Provenance – or the lack of it – lies at the heart of a radical, transformational shift in the marketplace. Solve the provenance conundrum and you shape the future of luxury sales – and positively impact every player in the creator-collector-consumer-investor nexus. Continue to kick the can down the road, and the secondary marketplace doesn’t go away, it simply grows disfigured and misshapen. (Cue the Darth Vader music.)

Provenance has dramatically increased in importance because the secondary market is now unrecognizable from even just a few years ago, upended by a convergence of new buyer preferences and new technology platforms: think peer-to-peer digital exchanges such as Poshmark and eBay, and curated marketplaces such as StockX and Goat. 

Secondary markets are

becoming the primary place

for buyers

Driving this change are investors and collectors who have passionately embraced the secondary market despite the brands they love staying on the resale sidelines. Stats from the 2023 thredUp Resale Report show that younger buyers increasingly look to the secondary markets to make a purchase before checking the primary market. The same study shows that 9 in 10 luxury resale buyers end up making a full-price purchase from the brands they shop in the secondary market – and 75% of luxury resale buyers have also contributed to the market as sellers.

The financial scale of the secondary market has correspondingly changed, too. The global luxury resale market is estimated to be nearly $33 billion today – and is expected to balloon to $52 billion by 2026. That’s an eye-popping 62% increase in just three years that’s simply too big to leave to the lawyers. 

At the same time, the lines between consumers, collectors, and investors have increasingly blurred. Those Hermes Birkin Bags or Nike Travis Scott Air Jordan 1’s not only appreciate exponentially in value – they are resold again and again in future years. And as they do, the same doubt about provenance – and opportunity for savvy counterfeiters to enter the stream – reemerges at each new transaction point. 

Brands are

fighting

the wrong

counterfeiting battle

Consensus estimates place the impact of counterfeiting in the luxury goods market above $600 billion annually. It’s no wonder counterfeiters are digging in their Louboutin heels and feeling confident they can win at legal whack-a-mole. 

LVMH employs over 60 lawyers and spends nearly $17 million each year on legal fees related to anti-counterfeiting lawsuits. Chanel won an $11.5 million settlement with TheRealReal over counterfeits sold as authentic Chanel pieces. Nike is also currently working through several lawsuits with StockX for selling digital products marketed as 100% authentic. It’s a good fight, but ultimately a drop in the bucket.

Instead of fighting these counterfeiting battles in the courts they could simply make it easier for consumers to know what they’re buying is real. A focus on working with secondary marketplaces on using unbreakable digital certification would not eliminate counterfeits entirely but make them far less valuable and sought after.
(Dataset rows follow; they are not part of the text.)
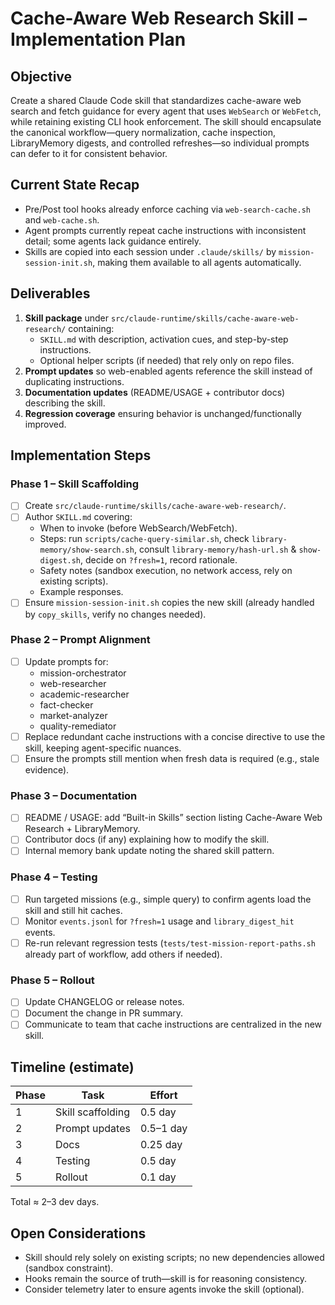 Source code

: # Cache-Aware Web Research Skill – Implementation Plan

## Objective

Create a shared Claude Code skill that standardizes cache-aware web search and fetch guidance for every agent that uses `WebSearch` or `WebFetch`, while retaining existing CLI hook enforcement. The skill should encapsulate the canonical workflow—query normalization, cache inspection, LibraryMemory digests, and controlled refreshes—so individual prompts can defer to it for consistent behavior.

## Current State Recap

- Pre/Post tool hooks already enforce caching via `web-search-cache.sh` and `web-cache.sh`.
- Agent prompts currently repeat cache instructions with inconsistent detail; some agents lack guidance entirely.
- Skills are copied into each session under `.claude/skills/` by `mission-session-init.sh`, making them available to all agents automatically.

## Deliverables

1. **Skill package** under `src/claude-runtime/skills/cache-aware-web-research/` containing:
   - `SKILL.md` with description, activation cues, and step-by-step instructions.
   - Optional helper scripts (if needed) that rely only on repo files.
2. **Prompt updates** so web-enabled agents reference the skill instead of duplicating instructions.
3. **Documentation updates** (README/USAGE + contributor docs) describing the skill.
4. **Regression coverage** ensuring behavior is unchanged/functionally improved.

## Implementation Steps

### Phase 1 – Skill Scaffolding
- [ ] Create `src/claude-runtime/skills/cache-aware-web-research/`.
- [ ] Author `SKILL.md` covering:
  - When to invoke (before WebSearch/WebFetch).
  - Steps: run `scripts/cache-query-similar.sh`, check `library-memory/show-search.sh`, consult `library-memory/hash-url.sh` & `show-digest.sh`, decide on `?fresh=1`, record rationale.
  - Safety notes (sandbox execution, no network access, rely on existing scripts).
  - Example responses.
- [ ] Ensure `mission-session-init.sh` copies the new skill (already handled by `copy_skills`, verify no changes needed).

### Phase 2 – Prompt Alignment
- [ ] Update prompts for:
  - mission-orchestrator
  - web-researcher
  - academic-researcher
  - fact-checker
  - market-analyzer
  - quality-remediator
- [ ] Replace redundant cache instructions with a concise directive to use the skill, keeping agent-specific nuances.
- [ ] Ensure the prompts still mention when fresh data is required (e.g., stale evidence).

### Phase 3 – Documentation
- [ ] README / USAGE: add “Built-in Skills” section listing Cache-Aware Web Research + LibraryMemory.
- [ ] Contributor docs (if any) explaining how to modify the skill.
- [ ] Internal memory bank update noting the shared skill pattern.

### Phase 4 – Testing
- [ ] Run targeted missions (e.g., simple query) to confirm agents load the skill and still hit caches.
- [ ] Monitor `events.jsonl` for `?fresh=1` usage and `library_digest_hit` events.
- [ ] Re-run relevant regression tests (`tests/test-mission-report-paths.sh` already part of workflow, add others if needed).

### Phase 5 – Rollout
- [ ] Update CHANGELOG or release notes.
- [ ] Document the change in PR summary.
- [ ] Communicate to team that cache instructions are centralized in the new skill.

## Timeline (estimate)

| Phase | Task | Effort |
|-------|------|--------|
| 1 | Skill scaffolding | 0.5 day |
| 2 | Prompt updates | 0.5–1 day |
| 3 | Docs | 0.25 day |
| 4 | Testing | 0.5 day |
| 5 | Rollout | 0.1 day |

Total ≈ 2–3 dev days.

## Open Considerations
- Skill should rely solely on existing scripts; no new dependencies allowed (sandbox constraint).
- Hooks remain the source of truth—skill is for reasoning consistency.
- Consider telemetry later to ensure agents invoke the skill (optional).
By creating a unique digital ID – essentially a digital counterpart or certificate – for every luxury physical item, creators forever ‘mark’ the item as a one-of-a-kind. 

In the fine art world, physical works are sold with paper Certificates of Authenticity that validate a work’s origins and buyer history. Digital authentication does the same, but via a mechanism that cannot be lost, copied or hacked – and is portable to any digital ecosystem. 

The resale

royalty opportunity

Importantly, these digital certificates are already ‘future-proofed’ in anticipation of the next phase of the digital secondary marketplace – resale royalties. This is the concept of a creator customizing the digital certificate at the outset so that for every future resale, whether public or private, they receive a predetermined fractional royalty payment. 
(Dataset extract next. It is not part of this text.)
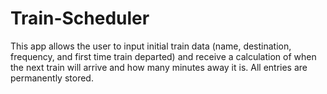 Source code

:# Train-Scheduler

This app allows the user to input initial train data (name, destination, frequency, and first time train departed) and receive a calculation of when the next train will arrive and how many minutes away it is. All entries are permanently stored.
This option can be existentially important to an emerging solo artist or creator who is just beginning to make a name for themselves. For large, mega-brands, they’ll need to weigh the pros of royalty revenue vs the cons of buyer push-back – but at a minimum it’s something that must be discussed in C-suites given the market’s new dynamics.

Like a song royalty, fractional payments add up. In the near future, these royalties can increasingly become critical components of business plans and revenue streams. 

Our internal models at my company, One of None, predict that in the next decade – if major brands overcome the authentication challenge – they will be generating at least 20% to 30% of their limited edition sales revenue from precisely these digitally-linked secondary marketplaces. And that’s the conservative estimate.

Brands need to get off the sidelines and play an active role in shaping the future of secondary marketplaces. Digital transformations happen when they make good business sense. The authentication solution is the latest example of this – and it’s about to reach its tipping point and rapidly scale.